LONDON (Reuters) - A new play being staged at an experimental theatre in east London aims to get behind the headlines and tell the world what it has really been like living in Iraq before and since the 2003 invasion.
Conceived by Dina Mousawi, the hour-long piece is based on her experiences as a girl being brought up in Baghdad who later moved to England at the age of eight.
As an adult the actress became frustrated with how Iraq was portrayed in the media in the wake of the war, and particularly how those accounts, both fact and fiction in the form of movies, were almost always seen through the eyes of men.
She set off for Baghdad in 2011 to interview ordinary women about their lives, and that testimony, combined with her own childhood memories, make for a nuanced portrayal of Iraq viewed both from the inside and out.
“I would get frustrated about the media’s representation of the Iraq war,” the 33-year-old told Reuters after rehearsals late last week.
“Every time I watched a film it was always the men’s stories, it was always the soldiers or the terrorists - ‘Green Zone’, ‘The Hurt Locker’, all these programs were about men and I was like, ‘what about the women?’”

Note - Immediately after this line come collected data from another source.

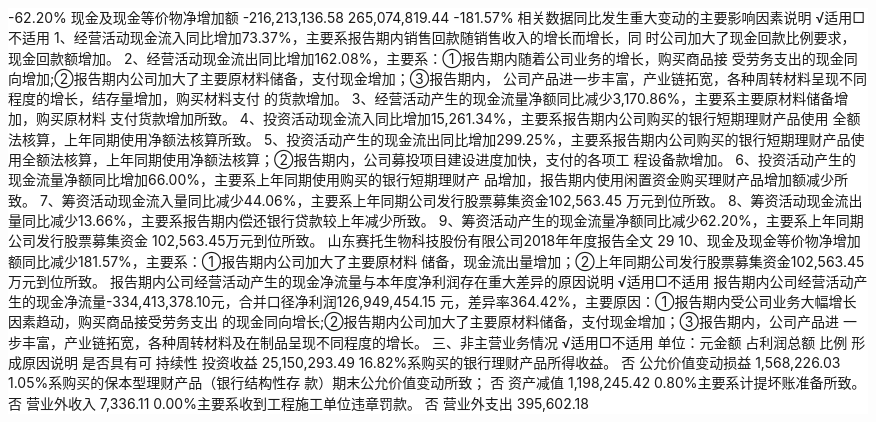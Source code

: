 -62.20%
现金及现金等价物净增加额
-216,213,136.58
265,074,819.44
-181.57%
相关数据同比发生重大变动的主要影响因素说明
√适用□不适用
1、经营活动现金流入同比增加73.37%，主要系报告期内销售回款随销售收入的增长而增长，同
时公司加大了现金回款比例要求，现金回款额增加。
2、经营活动现金流出同比增加162.08%，主要系：①报告期内随着公司业务的增长，购买商品接
受劳务支出的现金同向增加;②报告期内公司加大了主要原材料储备，支付现金增加；③报告期内，
公司产品进一步丰富，产业链拓宽，各种周转材料呈现不同程度的增长，结存量增加，购买材料支付
的货款增加。
3、经营活动产生的现金流量净额同比减少3,170.86%，主要系主要原材料储备增加，购买原材料
支付货款增加所致。
4、投资活动现金流入同比增加15,261.34%，主要系报告期内公司购买的银行短期理财产品使用
全额法核算，上年同期使用净额法核算所致。
5、投资活动产生的现金流出同比增加299.25%，主要系报告期内公司购买的银行短期理财产品使
用全额法核算，上年同期使用净额法核算；②报告期内，公司募投项目建设进度加快，支付的各项工
程设备款增加。
6、投资活动产生的现金流量净额同比增加66.00%，主要系上年同期使用购买的银行短期理财产
品增加，报告期内使用闲置资金购买理财产品增加额减少所致。
7、筹资活动现金流入量同比减少44.06%，主要系上年同期公司发行股票募集资金102,563.45
万元到位所致。
8、筹资活动现金流出量同比减少13.66%，主要系报告期内偿还银行贷款较上年减少所致。
9、筹资活动产生的现金流量净额同比减少62.20%，主要系上年同期公司发行股票募集资金
102,563.45万元到位所致。
山东赛托生物科技股份有限公司2018年年度报告全文
29
10、现金及现金等价物净增加额同比减少181.57%，主要系：①报告期内公司加大了主要原材料
储备，现金流出量增加；②上年同期公司发行股票募集资金102,563.45万元到位所致。
报告期内公司经营活动产生的现金净流量与本年度净利润存在重大差异的原因说明
√适用□不适用
报告期内公司经营活动产生的现金净流量-334,413,378.10元，合并口径净利润126,949,454.15
元，差异率364.42%，主要原因：①报告期内受公司业务大幅增长因素趋动，购买商品接受劳务支出
的现金同向增长;②报告期内公司加大了主要原材料储备，支付现金增加；③报告期内，公司产品进
一步丰富，产业链拓宽，各种周转材料及在制品呈现不同程度的增长。
三、非主营业务情况
√适用□不适用
单位：元金额
占利润总额
比例
形成原因说明
是否具有可
持续性
投资收益
25,150,293.49
16.82%系购买的银行理财产品所得收益。
否
公允价值变动损益
1,568,226.03
1.05%系购买的保本型理财产品（银行结构性存
款）期末公允价值变动所致；
否
资产减值
1,198,245.42
0.80%主要系计提坏账准备所致。
否
营业外收入
7,336.11
0.00%主要系收到工程施工单位违章罚款。
否
营业外支出
395,602.18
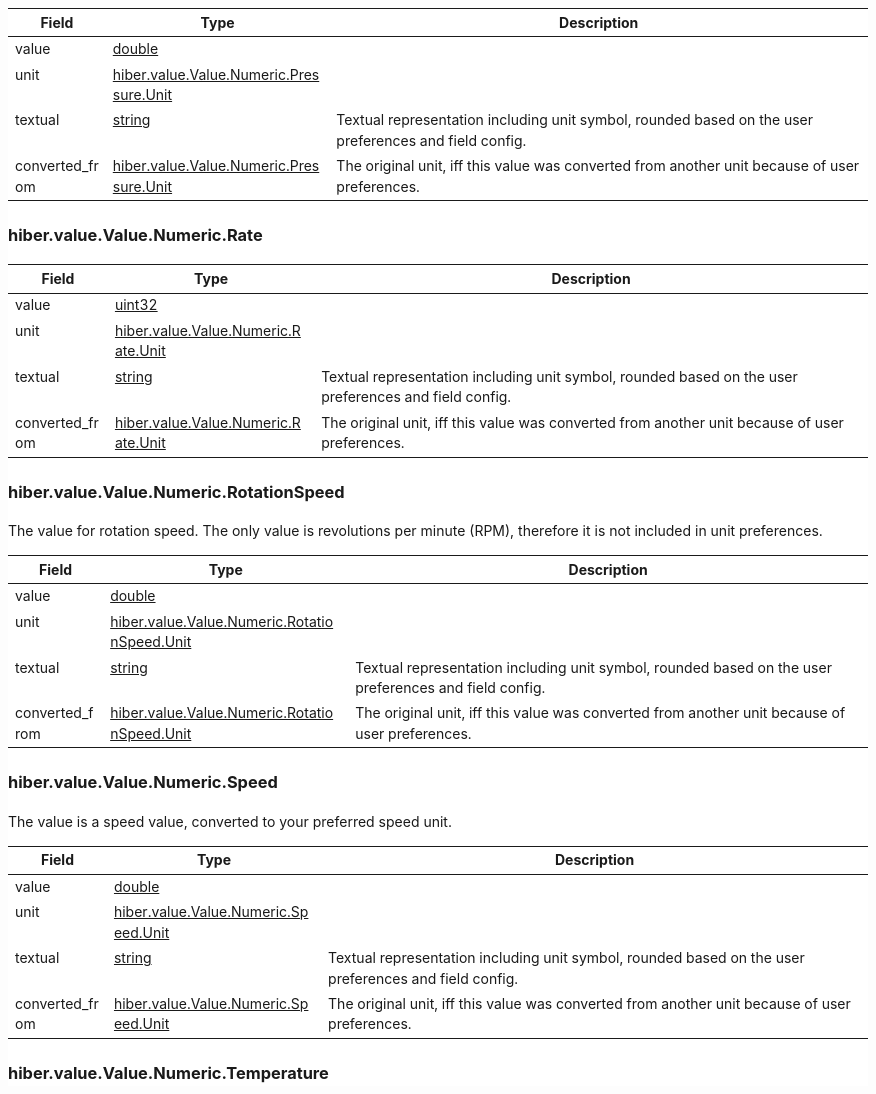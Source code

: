 | Field | Type | Description |
| ----- | ---- | ----------- |
| value | [ double](#double) |  |
| unit | [ hiber.value.Value.Numeric.Pressure.Unit](#hibervaluevaluenumericpressureunit) |  |
| textual | [ string](#string) | Textual representation including unit symbol, rounded based on the user preferences and field config. |
| converted_from | [ hiber.value.Value.Numeric.Pressure.Unit](#hibervaluevaluenumericpressureunit) | The original unit, iff this value was converted from another unit because of user preferences. |

### hiber.value.Value.Numeric.Rate



| Field | Type | Description |
| ----- | ---- | ----------- |
| value | [ uint32](#uint32) |  |
| unit | [ hiber.value.Value.Numeric.Rate.Unit](#hibervaluevaluenumericrateunit) |  |
| textual | [ string](#string) | Textual representation including unit symbol, rounded based on the user preferences and field config. |
| converted_from | [ hiber.value.Value.Numeric.Rate.Unit](#hibervaluevaluenumericrateunit) | The original unit, iff this value was converted from another unit because of user preferences. |

### hiber.value.Value.Numeric.RotationSpeed

The value for rotation speed. The only value is revolutions per minute (RPM), therefore it is not included in
unit preferences.

| Field | Type | Description |
| ----- | ---- | ----------- |
| value | [ double](#double) |  |
| unit | [ hiber.value.Value.Numeric.RotationSpeed.Unit](#hibervaluevaluenumericrotationspeedunit) |  |
| textual | [ string](#string) | Textual representation including unit symbol, rounded based on the user preferences and field config. |
| converted_from | [ hiber.value.Value.Numeric.RotationSpeed.Unit](#hibervaluevaluenumericrotationspeedunit) | The original unit, iff this value was converted from another unit because of user preferences. |

### hiber.value.Value.Numeric.Speed

The value is a speed value, converted to your preferred speed unit.

| Field | Type | Description |
| ----- | ---- | ----------- |
| value | [ double](#double) |  |
| unit | [ hiber.value.Value.Numeric.Speed.Unit](#hibervaluevaluenumericspeedunit) |  |
| textual | [ string](#string) | Textual representation including unit symbol, rounded based on the user preferences and field config. |
| converted_from | [ hiber.value.Value.Numeric.Speed.Unit](#hibervaluevaluenumericspeedunit) | The original unit, iff this value was converted from another unit because of user preferences. |

### hiber.value.Value.Numeric.Temperature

The resulting play weaves love stories, jokes, humor and childish innocence into the more familiar images of violence, fear and death that fill news bulletins from Iraq today.
It also reminds viewers that Saddam Hussein, who was executed after being ousted by the U.S.-led invasion, was once a father figure and hero to many Iraqis.
“Up to eight years old all I saw were images on the news of piles and piles of dead Iranian bodies (during the Iran-Iraq war),” Mousawi recalled.
“Every time I’d see that I’d say ‘yes, we’re winning the war’. All I ever knew was that Saddam was the hero and (late Iranian leader Ayatollah Ruhollah) Khomeini was the baddie, and that Saddam would protect me and wouldn’t let Khomeini come and get me.”
By jumping between episodes of Mousawi and her mother’s life in Baghdad and Bradford, reconstructions of interviews with Iraqi women and references to war and violence, director Poonam Brah attempted to make verbatim theatre more dramatic.
Several London theatres have experimented with the genre in recent years, although the plays have tended to be based on reconstructions of public inquiries into issues ranging from Guantanamo Bay to Northern Ireland.
“That is the thing that is really original (about our play),” said Brah, co-founder of theatre company 3Fates.
“They were all pretty dry, so we also want to challenge that idea of the reverence of the truth by doing it in a more theatrical way.”
The Return opens on Tuesday at The Yard Theatre, located just a few hundred yards (meters) from the Olympic Park where much of the summer games will be held.
Running for five nights, it is part of a summer season that aims to present a picture of what it means to be British, particularly from the point of view of people of mixed heritage.
For The Yard’s associate artistic director Tarek Iskander, the objective of the July 3-28 festival was to give a voice to people who may not be heard amid the clamor for attention ahead of the Olympic Games.
“There’s a lot of packaging about what Britain is at the moment, and there was this sense of ‘how do we give voices to people that aren’t really being reflected in the Olympics?’”
“What I think we’ve ended up with is quite personal stories, and I think what they’re all doing is kind of grappling with what it means to be British. It’s surprising to me what an international context we define ourselves in.”
The Yard Theatre (www.theyardtheatre.co.uk) has been given funding for the next three years as part of a scheme to ensure that the Olympic Park and its surroundings continue to thrive after the Games are over.
“We really hope we can be part of keeping that place alive,” Iskander explained.
“There’s always that danger that it ends up being a ghost town, and people feel displaced. There’s a lot of anger in the local community about the Olympics and the feeling that it doesn’t reflect them or represent them.”